Algunas veces su abrazo fue el primero al entrar a la casa, porque su sala
tenía la delantera, en justa preponderancia. Y como siempre nos sentamos a
conversar en el porche, donde no falta un vino y un tabaco, Irma se desplazaba
hacia nuestro lado, a oír y decir. Oír, porque quería saber todo de su hijo:
sus constantes proyectos literarios, su afán de libros, sus amistades ganadas,
sus preocupaciones de mundo; decir, porque quería que todos supieran desde
cuando nacieron esos sueños, cómo era su hijo en la niñez, contar una travesura
adolescente, un premio o un castigo, un desvelo y los grandes regocijos. Oyendo
o diciendo se emocionaba, se le iba la sonrisa y la mirada por toda la
biografía del hijo que le nació poeta. Tuvo dos más y los quería seguramente
igual, pero el que la trajo a Tampa creció con una luz que a ella le brillaba
en los ojos.
El hijo la paseó por Tampa con orgullo. La llevó a casa de
sus amigos –a la mía en varias ocasiones–,
a los eventos públicos que frecuenta, a restaurantes para verla
disfrutar un plato diferente, a cada
rincón de Ybor City por donde pasaron los héroes cubanos del siglo XIX, a que
oyera en el silencio la palabra Cuba donde la dijo Martí y que, ahora, su hijo
la estaba repitiendo. Como si no alcanzara tanto recibimiento, brindis,
presentación, un día la llevó a un torneo de dominó realizado en un sitio
histórico: el club Martí-Maceo. Irma no se asombró cuando el hijo la invitó a
ser su pareja en la mesa. No se concentraba en las jugadas de tanta emoción,
sin saber si salir con un doble cuatro o un doble seis. Entonces propuso una
salida inspirada, la doble blanca, porque con tanta pureza nadie les podría
ganar. Obtuvieron el premio, entre risas y abrazos, como si inconscientemente
simbolizaran la invencibilidad de la mejor partida: la del amor maternal.

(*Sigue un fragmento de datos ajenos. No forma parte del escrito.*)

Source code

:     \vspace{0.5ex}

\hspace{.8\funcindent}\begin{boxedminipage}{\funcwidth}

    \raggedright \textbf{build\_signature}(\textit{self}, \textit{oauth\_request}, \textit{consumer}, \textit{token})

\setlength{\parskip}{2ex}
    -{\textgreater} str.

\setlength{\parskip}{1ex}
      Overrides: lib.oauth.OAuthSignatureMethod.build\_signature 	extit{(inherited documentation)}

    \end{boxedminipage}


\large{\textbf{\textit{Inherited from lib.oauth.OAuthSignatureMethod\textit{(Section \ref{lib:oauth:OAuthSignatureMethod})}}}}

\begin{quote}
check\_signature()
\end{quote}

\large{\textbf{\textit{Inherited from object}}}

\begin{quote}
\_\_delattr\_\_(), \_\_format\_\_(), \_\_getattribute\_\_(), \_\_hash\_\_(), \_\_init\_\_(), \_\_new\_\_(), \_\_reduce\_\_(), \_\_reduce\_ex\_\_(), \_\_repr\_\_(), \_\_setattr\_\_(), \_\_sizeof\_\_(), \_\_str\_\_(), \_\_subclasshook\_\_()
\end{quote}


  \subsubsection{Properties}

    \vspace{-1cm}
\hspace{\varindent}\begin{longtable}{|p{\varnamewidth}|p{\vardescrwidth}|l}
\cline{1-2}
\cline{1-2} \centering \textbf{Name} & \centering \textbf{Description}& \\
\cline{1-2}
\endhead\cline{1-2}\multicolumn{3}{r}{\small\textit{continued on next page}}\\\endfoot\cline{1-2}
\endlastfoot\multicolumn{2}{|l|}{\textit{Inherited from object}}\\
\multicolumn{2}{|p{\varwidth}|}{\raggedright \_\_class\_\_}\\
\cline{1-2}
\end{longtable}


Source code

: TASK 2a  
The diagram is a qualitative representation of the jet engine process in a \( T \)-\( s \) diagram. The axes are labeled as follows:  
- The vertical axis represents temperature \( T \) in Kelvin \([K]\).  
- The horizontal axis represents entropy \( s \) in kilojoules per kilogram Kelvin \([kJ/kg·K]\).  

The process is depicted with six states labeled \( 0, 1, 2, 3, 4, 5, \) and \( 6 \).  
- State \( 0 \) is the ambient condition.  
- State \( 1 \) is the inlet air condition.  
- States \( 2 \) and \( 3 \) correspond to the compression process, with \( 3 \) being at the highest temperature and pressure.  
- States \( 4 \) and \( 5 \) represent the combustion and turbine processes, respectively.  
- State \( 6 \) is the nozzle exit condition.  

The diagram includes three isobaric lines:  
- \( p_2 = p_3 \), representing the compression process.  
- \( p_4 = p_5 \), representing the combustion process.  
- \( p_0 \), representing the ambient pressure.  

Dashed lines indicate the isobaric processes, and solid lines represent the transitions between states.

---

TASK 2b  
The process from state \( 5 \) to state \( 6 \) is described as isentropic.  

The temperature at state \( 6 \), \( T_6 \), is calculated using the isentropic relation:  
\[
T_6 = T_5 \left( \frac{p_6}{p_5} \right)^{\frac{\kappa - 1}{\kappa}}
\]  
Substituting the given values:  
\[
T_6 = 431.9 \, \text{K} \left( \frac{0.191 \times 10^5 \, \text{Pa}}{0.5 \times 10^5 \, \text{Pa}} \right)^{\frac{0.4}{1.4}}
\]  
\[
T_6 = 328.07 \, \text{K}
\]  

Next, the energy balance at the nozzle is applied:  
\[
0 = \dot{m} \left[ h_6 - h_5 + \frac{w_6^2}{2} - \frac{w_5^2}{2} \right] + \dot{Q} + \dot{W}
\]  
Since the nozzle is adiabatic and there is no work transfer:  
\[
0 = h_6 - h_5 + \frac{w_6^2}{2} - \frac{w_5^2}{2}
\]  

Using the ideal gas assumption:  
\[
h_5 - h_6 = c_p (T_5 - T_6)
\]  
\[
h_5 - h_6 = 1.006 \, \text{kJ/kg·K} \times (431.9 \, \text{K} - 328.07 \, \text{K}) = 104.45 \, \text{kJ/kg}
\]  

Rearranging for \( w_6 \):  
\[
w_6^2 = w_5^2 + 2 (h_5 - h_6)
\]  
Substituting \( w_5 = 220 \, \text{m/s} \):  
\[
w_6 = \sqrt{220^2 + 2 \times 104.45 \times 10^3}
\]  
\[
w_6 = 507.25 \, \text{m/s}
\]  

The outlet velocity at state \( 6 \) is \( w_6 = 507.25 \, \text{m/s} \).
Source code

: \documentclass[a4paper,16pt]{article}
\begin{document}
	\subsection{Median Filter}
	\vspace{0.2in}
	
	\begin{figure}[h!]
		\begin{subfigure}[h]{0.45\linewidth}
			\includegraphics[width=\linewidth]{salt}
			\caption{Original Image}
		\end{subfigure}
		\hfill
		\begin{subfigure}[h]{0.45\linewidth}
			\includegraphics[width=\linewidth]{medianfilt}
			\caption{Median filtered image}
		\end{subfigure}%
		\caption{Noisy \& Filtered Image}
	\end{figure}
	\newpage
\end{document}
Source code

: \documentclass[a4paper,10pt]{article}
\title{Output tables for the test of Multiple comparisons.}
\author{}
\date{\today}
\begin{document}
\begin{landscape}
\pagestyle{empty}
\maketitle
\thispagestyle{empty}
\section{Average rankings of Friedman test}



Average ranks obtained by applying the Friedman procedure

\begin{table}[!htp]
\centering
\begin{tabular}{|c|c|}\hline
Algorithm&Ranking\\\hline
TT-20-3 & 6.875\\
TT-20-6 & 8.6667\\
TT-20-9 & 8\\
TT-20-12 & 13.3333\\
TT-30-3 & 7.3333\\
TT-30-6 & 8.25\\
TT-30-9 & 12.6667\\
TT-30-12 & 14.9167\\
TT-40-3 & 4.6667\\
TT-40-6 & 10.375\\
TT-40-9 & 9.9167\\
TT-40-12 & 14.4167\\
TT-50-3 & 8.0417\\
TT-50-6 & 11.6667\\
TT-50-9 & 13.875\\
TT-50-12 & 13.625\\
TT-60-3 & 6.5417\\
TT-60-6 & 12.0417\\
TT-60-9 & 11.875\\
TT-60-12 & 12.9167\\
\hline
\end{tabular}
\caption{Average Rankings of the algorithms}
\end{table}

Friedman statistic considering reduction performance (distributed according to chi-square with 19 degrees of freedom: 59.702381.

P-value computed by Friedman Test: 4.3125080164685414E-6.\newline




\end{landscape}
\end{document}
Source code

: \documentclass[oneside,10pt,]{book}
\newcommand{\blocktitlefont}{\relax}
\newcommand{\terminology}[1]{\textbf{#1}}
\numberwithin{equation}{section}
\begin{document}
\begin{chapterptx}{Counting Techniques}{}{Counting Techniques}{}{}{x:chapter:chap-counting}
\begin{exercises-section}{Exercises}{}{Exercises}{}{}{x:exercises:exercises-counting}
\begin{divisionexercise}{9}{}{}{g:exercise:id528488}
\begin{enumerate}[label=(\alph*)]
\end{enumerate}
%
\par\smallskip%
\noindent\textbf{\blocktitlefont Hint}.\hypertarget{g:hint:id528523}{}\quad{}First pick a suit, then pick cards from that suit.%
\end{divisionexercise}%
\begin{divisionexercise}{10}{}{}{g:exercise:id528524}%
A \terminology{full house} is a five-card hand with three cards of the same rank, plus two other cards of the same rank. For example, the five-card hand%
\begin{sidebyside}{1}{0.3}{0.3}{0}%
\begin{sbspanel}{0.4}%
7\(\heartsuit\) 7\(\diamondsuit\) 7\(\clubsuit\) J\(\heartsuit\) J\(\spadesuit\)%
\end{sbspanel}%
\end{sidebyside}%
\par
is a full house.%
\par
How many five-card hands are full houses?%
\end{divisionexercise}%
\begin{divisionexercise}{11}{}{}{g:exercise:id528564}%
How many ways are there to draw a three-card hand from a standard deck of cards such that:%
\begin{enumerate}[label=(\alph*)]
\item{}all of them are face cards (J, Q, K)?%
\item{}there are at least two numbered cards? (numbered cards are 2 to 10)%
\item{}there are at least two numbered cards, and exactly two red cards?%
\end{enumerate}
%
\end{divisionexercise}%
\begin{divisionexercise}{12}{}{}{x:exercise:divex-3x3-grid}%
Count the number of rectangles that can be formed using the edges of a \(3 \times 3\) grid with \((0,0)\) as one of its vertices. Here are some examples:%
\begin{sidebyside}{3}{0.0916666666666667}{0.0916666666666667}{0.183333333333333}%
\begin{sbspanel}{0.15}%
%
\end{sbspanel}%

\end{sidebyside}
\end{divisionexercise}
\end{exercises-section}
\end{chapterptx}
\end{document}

Ahora, la triste noticia: que su corazón dejó de latir. Lo
supe al levantarme el 10 de noviembre, cuando mi esposa me lo dijo con voz entristecida. Llamé a Alberto, deshecho en el aeropuerto.
¿Qué le voy a decir? No encuentro palabras para el tamaño de su dolor. Ya ha
llorado como un niño, pero no es el llanto que entonces ella pudo acallar. Es
un llanto de hombre, consciente de que con la madre se va, definitivamente, el
fragmento más tierno de la niñez.
“Cómo es posible que te fueras/ sin importarte las
distancias”, clamó el chileno Vicente Huidobro, en unos versos a su madre. No
hay distancias, poeta. La madre sigue cerca, donde quiera que esté. En el
horizonte imagino una ofrenda floral con la palabra Madre, con una dulce
fragancia que la acompañe hacia la infinitud, donde los amigos de su hijo que
la conocieron también la seguirán mirando, sonriente, bondadosa, siempre
acompañante del hijo en quien nos dejó a un buen amigo. Descanse en paz, Madre.